» Your task: Where a line below includes the word "password", copy that line.

[Collected data]

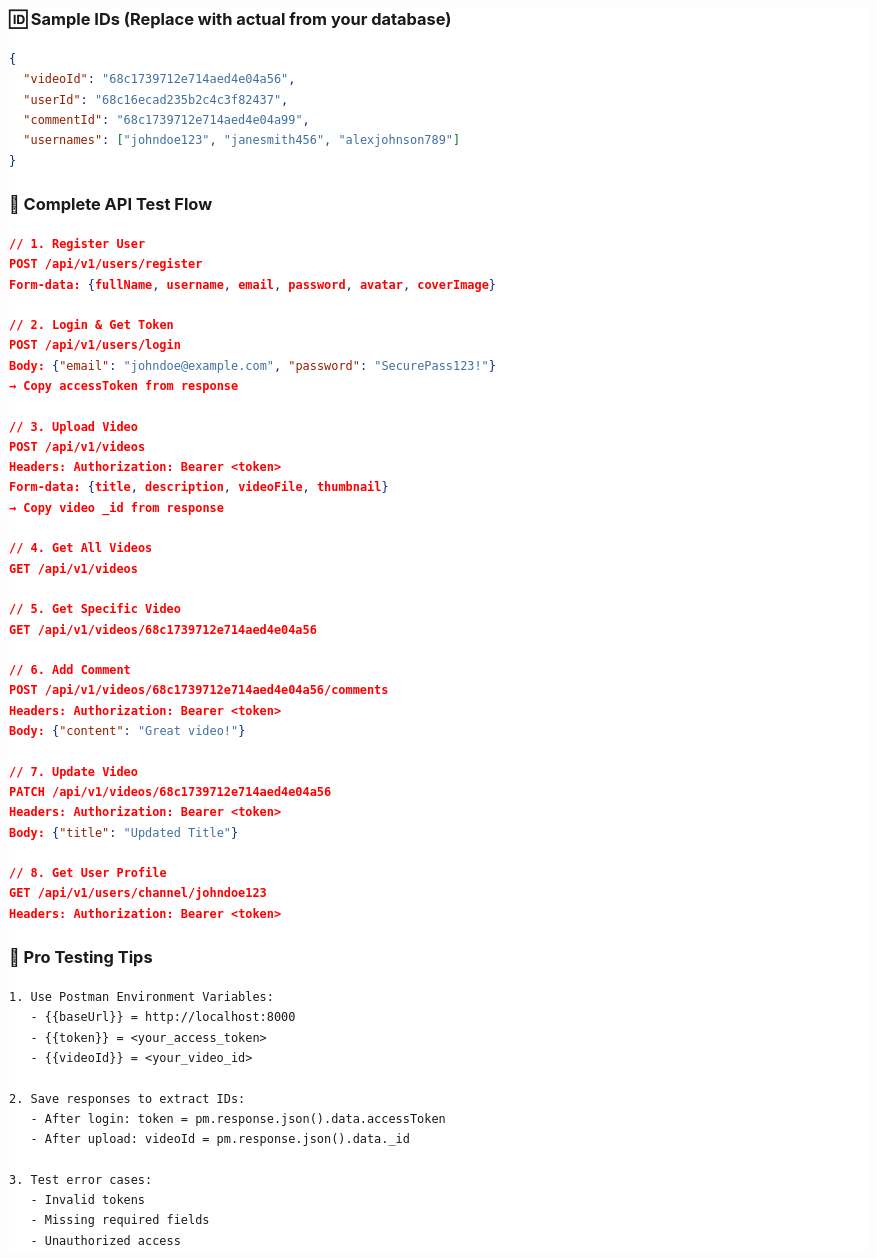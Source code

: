 ### 🆔 Sample IDs (Replace with actual from your database)
```json
{
  "videoId": "68c1739712e714aed4e04a56",
  "userId": "68c16ecad235b2c4c3f82437",
  "commentId": "68c1739712e714aed4e04a99",
  "usernames": ["johndoe123", "janesmith456", "alexjohnson789"]
}
```

### 🎯 Complete API Test Flow
```json
// 1. Register User
POST /api/v1/users/register
Form-data: {fullName, username, email, password, avatar, coverImage}

// 2. Login & Get Token
POST /api/v1/users/login
Body: {"email": "johndoe@example.com", "password": "SecurePass123!"}
→ Copy accessToken from response

// 3. Upload Video
POST /api/v1/videos
Headers: Authorization: Bearer <token>
Form-data: {title, description, videoFile, thumbnail}
→ Copy video _id from response

// 4. Get All Videos
GET /api/v1/videos

// 5. Get Specific Video
GET /api/v1/videos/68c1739712e714aed4e04a56

// 6. Add Comment
POST /api/v1/videos/68c1739712e714aed4e04a56/comments
Headers: Authorization: Bearer <token>
Body: {"content": "Great video!"}

// 7. Update Video
PATCH /api/v1/videos/68c1739712e714aed4e04a56
Headers: Authorization: Bearer <token>
Body: {"title": "Updated Title"}

// 8. Get User Profile
GET /api/v1/users/channel/johndoe123
Headers: Authorization: Bearer <token>
```

### 🌟 Pro Testing Tips
```
1. Use Postman Environment Variables:
   - {{baseUrl}} = http://localhost:8000
   - {{token}} = <your_access_token>
   - {{videoId}} = <your_video_id>

2. Save responses to extract IDs:
   - After login: token = pm.response.json().data.accessToken
   - After upload: videoId = pm.response.json().data._id

3. Test error cases:
   - Invalid tokens
   - Missing required fields
   - Unauthorized access
```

» Exercise response:
Form-data: {fullName, username, email, password, avatar, coverImage}
Body: {"email": "johndoe@example.com", "password": "SecurePass123!"}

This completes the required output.